*** Input for this task Section Begins ***
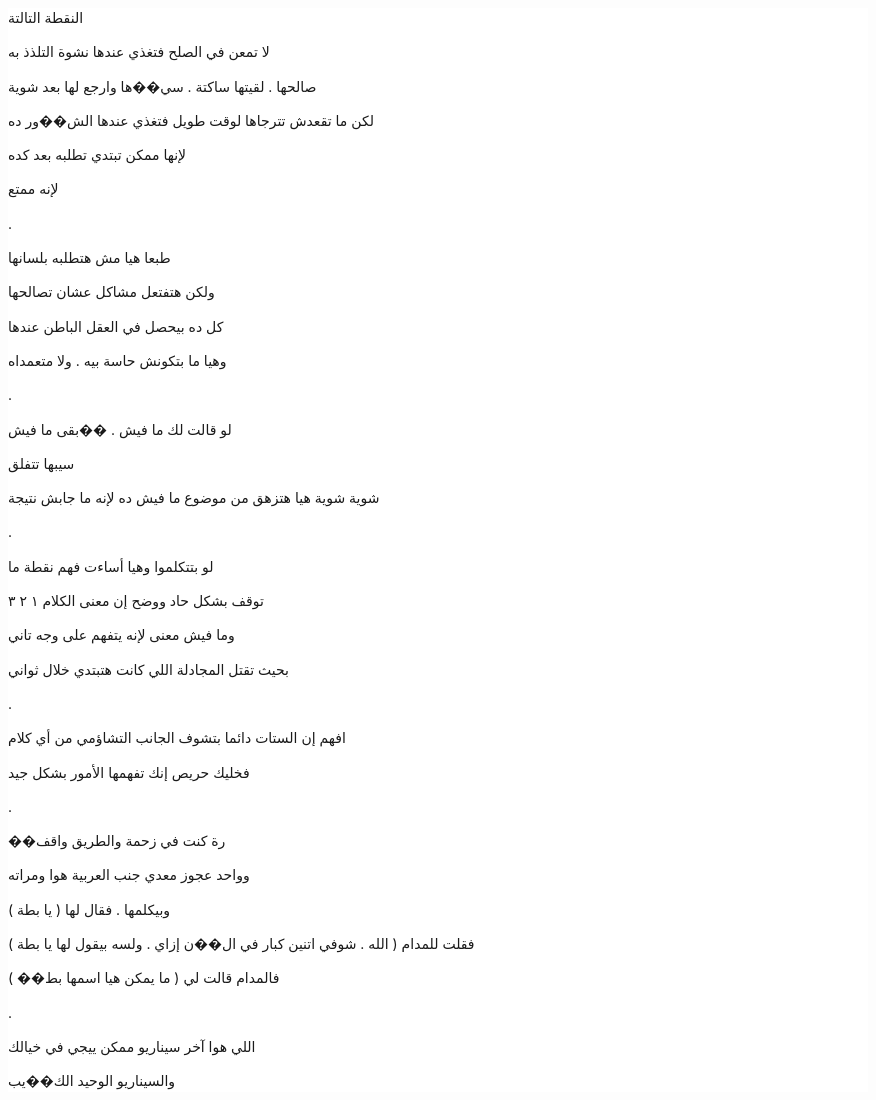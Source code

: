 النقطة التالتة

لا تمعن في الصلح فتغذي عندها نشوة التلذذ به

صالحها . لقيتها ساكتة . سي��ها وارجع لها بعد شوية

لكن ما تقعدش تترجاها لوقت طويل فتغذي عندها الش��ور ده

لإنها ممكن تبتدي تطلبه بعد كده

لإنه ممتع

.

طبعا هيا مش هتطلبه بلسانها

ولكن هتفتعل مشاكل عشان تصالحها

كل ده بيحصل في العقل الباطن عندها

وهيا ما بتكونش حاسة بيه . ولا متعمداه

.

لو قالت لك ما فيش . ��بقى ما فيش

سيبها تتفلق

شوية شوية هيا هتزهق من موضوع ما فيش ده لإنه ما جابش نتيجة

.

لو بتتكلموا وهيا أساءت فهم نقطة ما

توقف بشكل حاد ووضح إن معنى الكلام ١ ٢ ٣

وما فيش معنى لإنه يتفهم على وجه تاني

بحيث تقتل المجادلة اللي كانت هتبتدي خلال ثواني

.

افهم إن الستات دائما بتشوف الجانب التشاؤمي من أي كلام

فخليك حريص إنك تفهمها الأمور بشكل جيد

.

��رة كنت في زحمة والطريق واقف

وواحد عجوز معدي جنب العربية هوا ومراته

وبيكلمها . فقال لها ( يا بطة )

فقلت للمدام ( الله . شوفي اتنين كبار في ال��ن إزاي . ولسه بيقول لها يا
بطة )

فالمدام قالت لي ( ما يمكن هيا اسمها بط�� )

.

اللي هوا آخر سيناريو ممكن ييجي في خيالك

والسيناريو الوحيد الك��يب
*** Input for this task Section Ends ***
*** Input for this task Section Begins ***
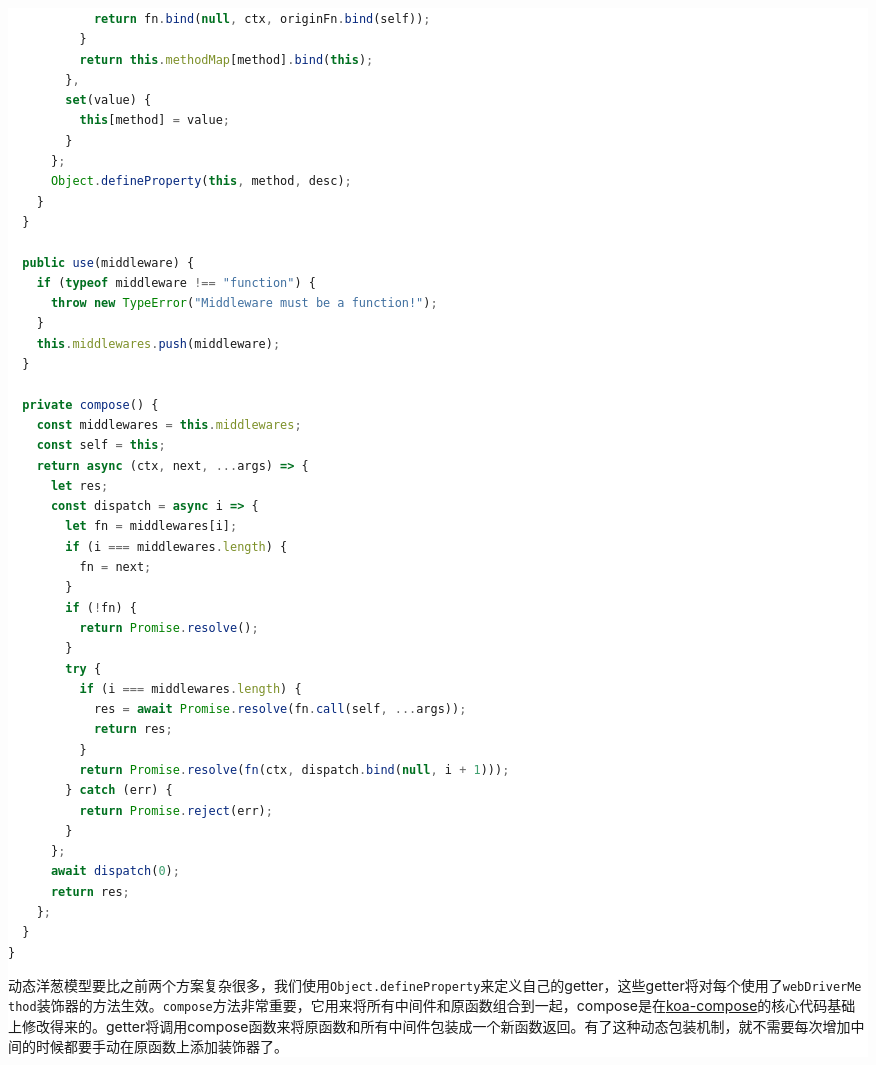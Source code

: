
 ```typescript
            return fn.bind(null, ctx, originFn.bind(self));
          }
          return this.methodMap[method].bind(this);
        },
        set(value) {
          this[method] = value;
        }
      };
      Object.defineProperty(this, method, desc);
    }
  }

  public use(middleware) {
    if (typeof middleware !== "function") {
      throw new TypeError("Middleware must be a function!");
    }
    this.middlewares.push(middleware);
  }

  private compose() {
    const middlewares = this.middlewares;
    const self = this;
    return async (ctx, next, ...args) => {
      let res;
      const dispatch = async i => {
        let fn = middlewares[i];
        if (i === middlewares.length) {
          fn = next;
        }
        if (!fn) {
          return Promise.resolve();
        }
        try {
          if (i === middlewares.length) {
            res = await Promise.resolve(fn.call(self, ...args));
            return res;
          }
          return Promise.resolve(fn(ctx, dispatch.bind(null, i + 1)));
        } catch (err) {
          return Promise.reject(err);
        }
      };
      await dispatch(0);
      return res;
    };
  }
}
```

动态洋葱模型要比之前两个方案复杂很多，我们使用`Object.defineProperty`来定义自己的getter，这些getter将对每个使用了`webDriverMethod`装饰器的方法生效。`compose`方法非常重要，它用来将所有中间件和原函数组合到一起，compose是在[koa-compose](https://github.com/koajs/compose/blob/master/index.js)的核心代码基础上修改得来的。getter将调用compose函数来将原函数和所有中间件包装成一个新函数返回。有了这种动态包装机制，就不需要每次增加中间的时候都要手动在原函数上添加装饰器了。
*** Input for this task Section Ends ***
*** Input for this task Section Begins ***
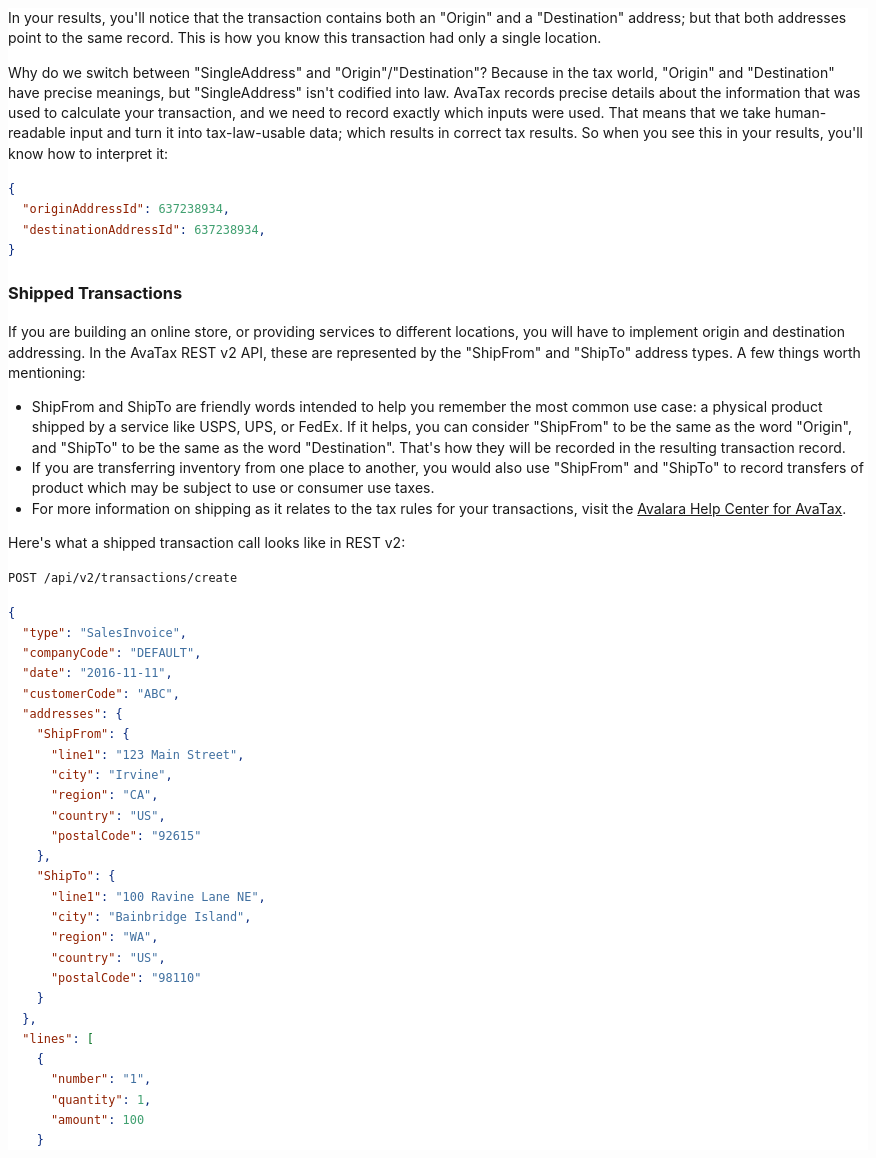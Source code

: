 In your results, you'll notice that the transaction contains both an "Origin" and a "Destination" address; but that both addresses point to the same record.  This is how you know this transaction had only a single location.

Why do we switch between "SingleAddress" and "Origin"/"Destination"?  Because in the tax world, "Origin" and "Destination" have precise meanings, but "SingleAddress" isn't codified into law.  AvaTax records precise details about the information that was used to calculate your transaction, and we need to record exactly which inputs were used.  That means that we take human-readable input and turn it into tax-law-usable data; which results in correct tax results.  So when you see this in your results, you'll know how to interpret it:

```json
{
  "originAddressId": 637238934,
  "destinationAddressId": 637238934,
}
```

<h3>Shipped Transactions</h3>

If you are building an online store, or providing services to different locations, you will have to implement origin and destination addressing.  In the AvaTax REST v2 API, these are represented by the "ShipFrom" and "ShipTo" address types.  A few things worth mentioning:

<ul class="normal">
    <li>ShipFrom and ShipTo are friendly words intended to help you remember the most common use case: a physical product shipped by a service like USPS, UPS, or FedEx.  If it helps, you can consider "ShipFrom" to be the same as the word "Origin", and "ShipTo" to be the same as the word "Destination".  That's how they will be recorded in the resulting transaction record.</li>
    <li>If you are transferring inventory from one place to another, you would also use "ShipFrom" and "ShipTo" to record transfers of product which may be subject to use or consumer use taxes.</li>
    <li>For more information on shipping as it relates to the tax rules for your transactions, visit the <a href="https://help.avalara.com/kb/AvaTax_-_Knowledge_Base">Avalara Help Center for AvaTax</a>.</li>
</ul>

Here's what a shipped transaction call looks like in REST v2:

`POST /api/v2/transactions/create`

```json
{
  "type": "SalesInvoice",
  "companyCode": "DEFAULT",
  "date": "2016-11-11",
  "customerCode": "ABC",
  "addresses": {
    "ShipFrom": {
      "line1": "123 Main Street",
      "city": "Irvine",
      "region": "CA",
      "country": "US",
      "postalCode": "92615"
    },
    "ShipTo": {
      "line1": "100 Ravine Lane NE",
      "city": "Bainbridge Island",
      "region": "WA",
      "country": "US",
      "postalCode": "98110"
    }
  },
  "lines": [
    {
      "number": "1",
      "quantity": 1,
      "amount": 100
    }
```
*** Input for this task Section Ends ***
Exercise details —
How many lines in the data above contain the string "اللي"? Reply with only the number.

Answer to this problem —
2